Nonetheless, what DFAT leaves out of its "myth-busting" fact sheet is that the interpretation of what constitutes sufficient labour market testing is entirely left up to the department.
This can be weakly interpreted by the department so that Chinese companies do not have to properly and rigorously test the local labour market in order to access Chinese workers. For example, the current policy around labour market testing permits failed recruitment efforts on social media (e.g. a single Facebook advert) as sufficient.
Moreover, the protection afforded to local workers is contained in policy rather than law, as the requirements around the nature, type and duration of labour market testing is up to the department. These can be whittled away at any time so that the ability of these requirements to protect local workers' preferential access to jobs becomes virtually meaningless.
In other words, while the trade agreement doesn't give Chinese workers unrestricted access to the local labour market, the protection it affords Australian workers is weak.
In negotiating the agreement the government should have done more to incorporate into its text that Chinese workers could be used only in areas of proved and genuine labour market shortage. It should also have made concrete the regulatory requirements around this.
The second big debate concerns whether the trade agreement allows Australia's employment laws and minimum standards around wages and conditions to be undermined.
Although DFAT is correct that Chinese workers will be required to be employed in accordance with our employment laws and are entitled to Australian wages and conditions, it is equally true that where these workers are being exploited or being used to undercut local wages and conditions, it is highly unlikely this will be uncovered by authorities.
When a Chinese company enters into an arrangement for a project in Australia (i.e. forms an "Investment Facilitation Arrangement"), the IFA ties a Chinese worker's migration status to the fact of their employment. An IFA worker is permitted entry into Australia only via the IFA and for the duration of the project.
Thus, the IFA represents an entirely employer-driven approach to migration which entrenches the vulnerability of these types of workers.
The worker's right to remain in Australia is wholly contingent upon the employer's continuing demand for their labour. Withdrawal of support from the employer-sponsor may mean cancellation of the visa.
This threat, actual or perceived, may induce an IFA worker to accept substandard working conditions and creates a strong disincentive for these workers to voice concerns for fear of being sent home.
This is distinct to the entitlement of a 457 visa worker of 90 days to find a new job before the visa's expiration.
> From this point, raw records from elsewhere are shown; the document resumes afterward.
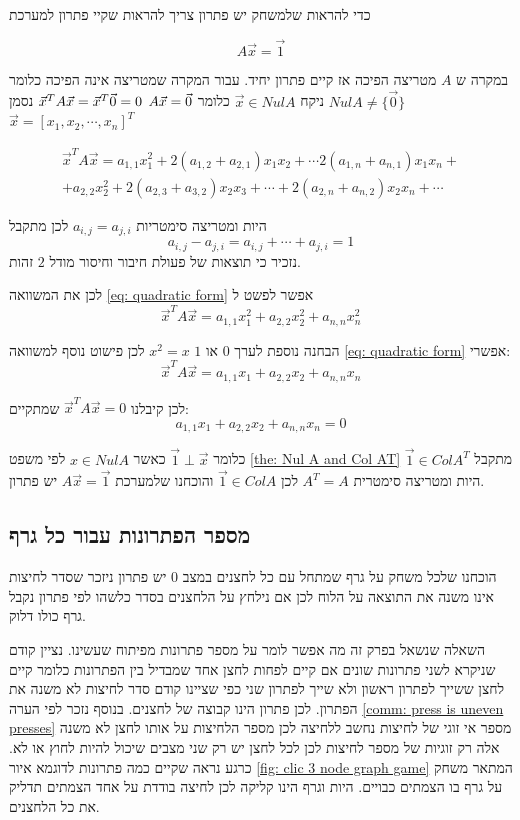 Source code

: \documentclass[12pt,leqno]{article}
\begin{document}
כדי להראות שלמשחק יש פתרון 
צריך להראות שקיי פתרון למערכת

\[A \vec{x} = \vec{1} \]

במקרה ש 
$A$
מטריצה הפיכה אז קיים פתרון יחיד.
עבור המקרה שמטריצה אינה הפיכה 
כלומר 
$Nul A \neq \{ \vec{0}\}$
ניקח 
$\vec{x} \in Nul A$
כלומר 
$A\vec{x} = \vec{0} \\$
$\vec{x}^T A \vec{x} = \vec{x}^T\vec{0} = 0 \\$
נסמן 
$\vec{x} = [x_1, x_2, \cdots, x_n]^T$

\begin{multline}
    \label{eq: quadratic form}
        \vec{x}^T A \vec{x} = a_{1,1}x_1^2 + 2(a_{1,2} + a_{2,1})x_1x_2 + \cdots 2(a_{1,n} + a_{n,1})x_1x_n + \\
        + a_{2,2}x_2^2 +  2(a_{2,3} + a_{3,2})x_2x_3 + \cdots  + 2(a_{2,n} + a_{n,2})x_2x_n + \cdots
\end{multline}

היות ומטריצה סימטריות
$a_{i,j} = a_{j,i}$
לכן
מתקבל
\[a_{i,j} - a_{j,i} = a_{i,j} + \cdots + a_{j,i} = 1 \]
נזכיר כי תוצאות של פעולת חיבור וחיסור מודל 
$2$
זהות.

לכן
את המשוואה 
\ref{eq: quadratic form}
אפשר לפשט ל
\[ \vec{x}^T A \vec{x} = a_{1,1}x_1^2 + a_{2,2} x_2^2 +  a_{n,n} x_n^2\]

הבחנה נוספת לערך 
$0$
או
$1$
$x^2 = x$
לכן פישוט נוסף למשוואה 
\ref{eq: quadratic form}
אפשרי:
\[ \vec{x}^T A \vec{x} = a_{1,1}x_1 + a_{2,2} x_2 +  a_{n,n} x_n\]

לכן קיבלנו 
$ \vec{x}^T A \vec{x} = 0$
שמתקיים:
\[a_{1,1}x_1 + a_{2,2} x_2 +  a_{n,n} x_n = 0\]

כלומר 
$\vec{1} \perp  \vec{x}$
כאשר 
$x \in Nul A$
לפי משפט 
\ref{the: Nul A and Col AT}
מתקבל 
$\vec{1} \in Col A^T$
היות ומטריצה סימטרית 
$A^T = A$
לכן
$\vec{1} \in Col A$
והוכחנו שלמערכת
$A\vec{x} = \vec{1}$
יש פתרון.

\subsection{מספר הפתרונות עבור כל גרף}
הוכחנו שלכל משחק על גרף שמתחל עם כל לחצנים במצב 
$0$
יש פתרון ניזכר שסדר לחיצות
אינו משנה את התוצאה על הלוח לכן אם נילחץ על הלחצנים בסדר כלשהו 
לפי פתרון נקבל גרף כולו דלוק.

השאלה  שנשאל בפרק זה מה אפשר לומר על מספר פתרונות מפיתוח שעשינו.
נציין קודם שניקרא לשני פתרונות שונים אם קיים לפחות לחצן אחד שמבדיל בין הפתרונות 
כלומר קיים לחצן ששייך לפתרון ראשון ולא שייך לפתרון שני כפי שציינו קודם סדר
לחיצות לא משנה את הפתרון.
לכן פתרון הינו קבוצה של לחצנים.
בנוסף נזכר לפי הערה
\ref{comm: press is uneven presses}
מספר אי זוגי של לחיצות נחשב ללחיצה לכן מספר הלחיצות על אותו לחצן לא משנה 
אלה רק זוגיות של מספר לחיצות 
לכן לכל לחצן יש רק שני מצבים שיכול להיות 
לחוץ 
או לא.
כרגע נראה שקיים כמה פתרונות לדוגמא 
איור
\ref{fig: clic 3 node graph game}
המתאר משחק על גרף בו הצמתים כבויים.
היות וגרף הינו קליקה לכן לחיצה בודדת על אחד הצמתים תדליק את כל הלחצנים.
\end{document}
Similarly, temporary migrant workers who are working-holidaymakers or international students can move freely within the labour market and do not have their residency status linked to one employer.
The IFA also allows Chinese companies to negotiate concessions on the 457 visa's general standards.
First, IFA workers can have lower English skills than under the 457 visa, which will hamper their ability to understand rights or to complain about their violation. Lower English skills also have concerning implications for workplace safety.
Second, IFA workers are unlikely to be unionised and will have limited community connections, which again reduces their ability to voice concerns over their treatment.
A third factor is that this isolation reduces the opportunity for effective monitoring and enforcement of Australian labour laws to take place by the Fair Work Ombudsman.
Fourth, it is difficult to enforce the legal rights of IFA workers as claims take time and these workers will have returned to China by the time their cases reach court.
However, the real clincher is this: IFA workers will be unlikely to complain about being paid below the Australian minimum wage because it is still likely to be more than they would receive back in China. This provides an even stronger disincentive for IFA workers to bring to light the fact of their exploitation. Without informants, it is unlikely that the authorities will uncover it.
The final issue is whether union opposition to the trade agreement is racist. People have voiced concerns that Chinese workers are a threat to Australian jobs and wages. This in turn fuels xenophobia against Chinese workers.
It is the Abbott government, not Chinese workers, that has allowed Australia to sign up to a trade agreement that does not sufficiently protect Australian workers' preferential access to jobs, or to ensure that Chinese employers who seek to use such workers to undermine local wages will get caught.
Our government is responsible for undermining local jobs, wages and conditions and our beef should be with it, not Chinese workers.
Dr Joanna Howe is a senior lecturer at the University of Adelaide Law School and an expert in temporary labour migration.